All I really want is a tool that can help me manage all the information coming at me and meet my commitments in a stress-free way. But it turns out that technology can abet the problem rather than aiding with it.  So I’ve hacked together a combination of digital and analog methods as best I can. And I think lot of people still struggle to survive in workplaces where the constant stream of tasks and meetings and memos can be deadening.

The up side to this truth is that it's the fuel for a lot of great office-comedy movies and TV shows—and Mike Judge’s Office Space (1999) is the granddaddy of them all.

At 7:00 pm on November 6, 2017, the historic Coolidge Corner Theater in Brookline, Massachusetts, will present Office Space as part of its longstanding Science On Screen series. I’ll be giving a short talk before the movie about the paradox of productivity: how, sometimes, it feels like the more technology we bring into our lives, the less we actually get done.
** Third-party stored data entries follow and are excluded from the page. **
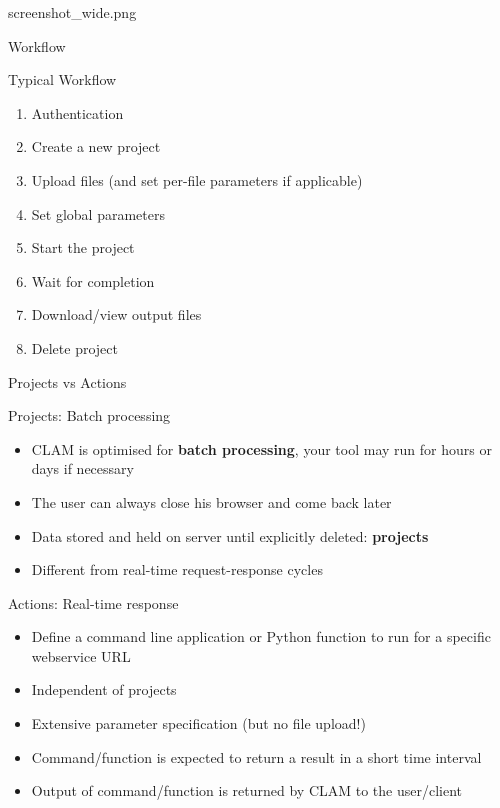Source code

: \documentclass[xcolor=table,10pt,t]{beamer}
\begin{document}
\begin{tussenpagina}{}{}{screenshot_wide.png}
\end{tussenpagina}

\begin{frame}{Workflow}
  \begin{block}{Typical Workflow}
      \begin{enumerate}
        \item Authentication
        \item Create a new project
        \item Upload files (and set per-file parameters if applicable)
        \item Set global parameters
        \item Start the project
        \item Wait for completion
        \item Download/view output files
        \item Delete project
      \end{enumerate}
  \end{block}
\end{frame}



\begin{frame}{Projects vs Actions}
    \begin{block}{Projects: Batch processing}
      \begin{itemize}
        \item CLAM is optimised for \textbf{batch processing}, your tool may run for hours or days if necessary
        \item The user can always close his browser and come back later
        \item Data stored and held on server until explicitly deleted: \textbf{projects}
        \item Different from real-time request-response cycles
      \end{itemize}
    \end{block}

    \begin{block}{Actions: Real-time response}
      \begin{itemize}
        \item Define a command line application or Python function to run for a specific webservice URL
        \item Independent of projects
        \item Extensive parameter specification (but no file upload!)
        \item Command/function is expected to return a result in a short time interval
        \item Output of command/function is returned by CLAM to the user/client
      \end{itemize}
    \end{block}
\end{frame}
\end{document}
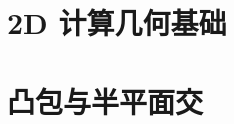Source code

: \section{2D 计算几何基础}
\label{basic2d:sec:basic}


\questions


\section{凸包与半平面交}
\label{cvh:sec:cvhhpis}


\questions
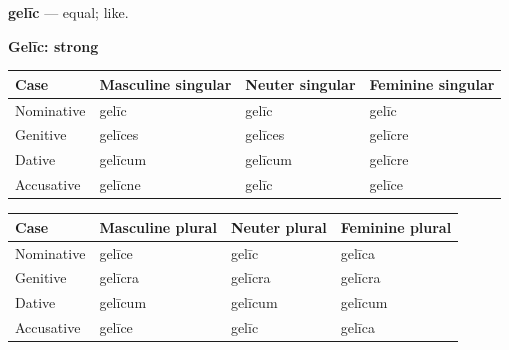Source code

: \par\begin{minipage}{\linewidth}\raggedright
\textbf{gelīc} — equal; like.

\textbf{Gelīc: strong}

\par\begingroup
\fontsize{10.5}{13.2}\selectfont
\setlength{\LTleft}{0pt}\setlength{\LTright}{\fill}
\noindent
\begin{tabular}{@{}>{\raggedright\arraybackslash}p{22.0mm}>{\raggedright\arraybackslash}p{31.188mm}>{\raggedright\arraybackslash}p{31.188mm}>{\raggedright\arraybackslash}p{31.188mm}@{}}
\toprule
\textbf{Case} & \textbf{Masculine singular} & \textbf{Neuter singular} & \textbf{Feminine singular} \\
\midrule
Nominative & gelīc & gelīc & gelīc \\
Genitive & gelīces & gelīces & gelīcre \\
Dative & gelīcum & gelīcum & gelīcre \\
Accusative & gelīcne & gelīc & gelīce \\
\bottomrule
\end{tabular}
\par\endgroup
\par\addvspace{5pt}
\par\begingroup
\fontsize{10.5}{13.2}\selectfont
\setlength{\LTleft}{0pt}\setlength{\LTright}{\fill}
\noindent
\begin{tabular}{@{}>{\raggedright\arraybackslash}p{22.0mm}>{\raggedright\arraybackslash}p{31.188mm}>{\raggedright\arraybackslash}p{31.188mm}>{\raggedright\arraybackslash}p{31.188mm}@{}}
\toprule
\textbf{Case} & \textbf{Masculine plural} & \textbf{Neuter plural} & \textbf{Feminine plural} \\
\midrule
Nominative & gelīce & gelīc & gelīca \\
Genitive & gelīcra & gelīcra & gelīcra \\
Dative & gelīcum & gelīcum & gelīcum \\
Accusative & gelīce & gelīc & gelīca \\
\bottomrule
\end{tabular}
\par\endgroup
\end{minipage}\par\addvspace{4pt}

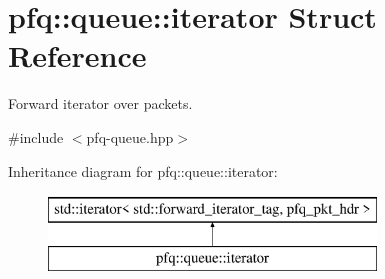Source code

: \hypertarget{structpfq_1_1queue_1_1iterator}{\section{pfq\+:\+:queue\+:\+:iterator Struct Reference}
\label{structpfq_1_1queue_1_1iterator}
}


Forward iterator over packets.  




{\ttfamily \#include $<$pfq-\/queue.\+hpp$>$}

Inheritance diagram for pfq\+:\+:queue\+:\+:iterator\+:\begin{figure}[H]
\begin{center}
\leavevmode
\includegraphics[height=2.000000cm]{structpfq_1_1queue_1_1iterator}
\end{center}
\end{figure}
Funded by the Alfred P. Sloan Foundation, Science On Screen “pairs screenings of classic, cult, and documentary films with lively introductions by notable figures from the world of science, technology, and medicine,” in the words of the Coolidge Corner Theater’s website.

This time I’m the notable figure! Whose idea was that?!

The site continues: “Each film is used as a jumping off point for the speaker to reveal current scientific research or technological advances, providing the perfect combination of entertainment and enlightenment—even for the most science-phobic culture vulture!”

I know none of you Soonish listeners are science-phobic. So put the evening on your calendar, and buy a ticket online today. It’ll be a blast!

Fans of the show who support Soonish on Patreon at the $25-per-episode level or above are welcome to attend the talk and the movie free, as special guests of Soonish.

Fair Observer Syndicates Soonish Episodes

If you follow @soonishpodcast on Twitter you may have noticed a few links to Soonish-related items on Fair Observer.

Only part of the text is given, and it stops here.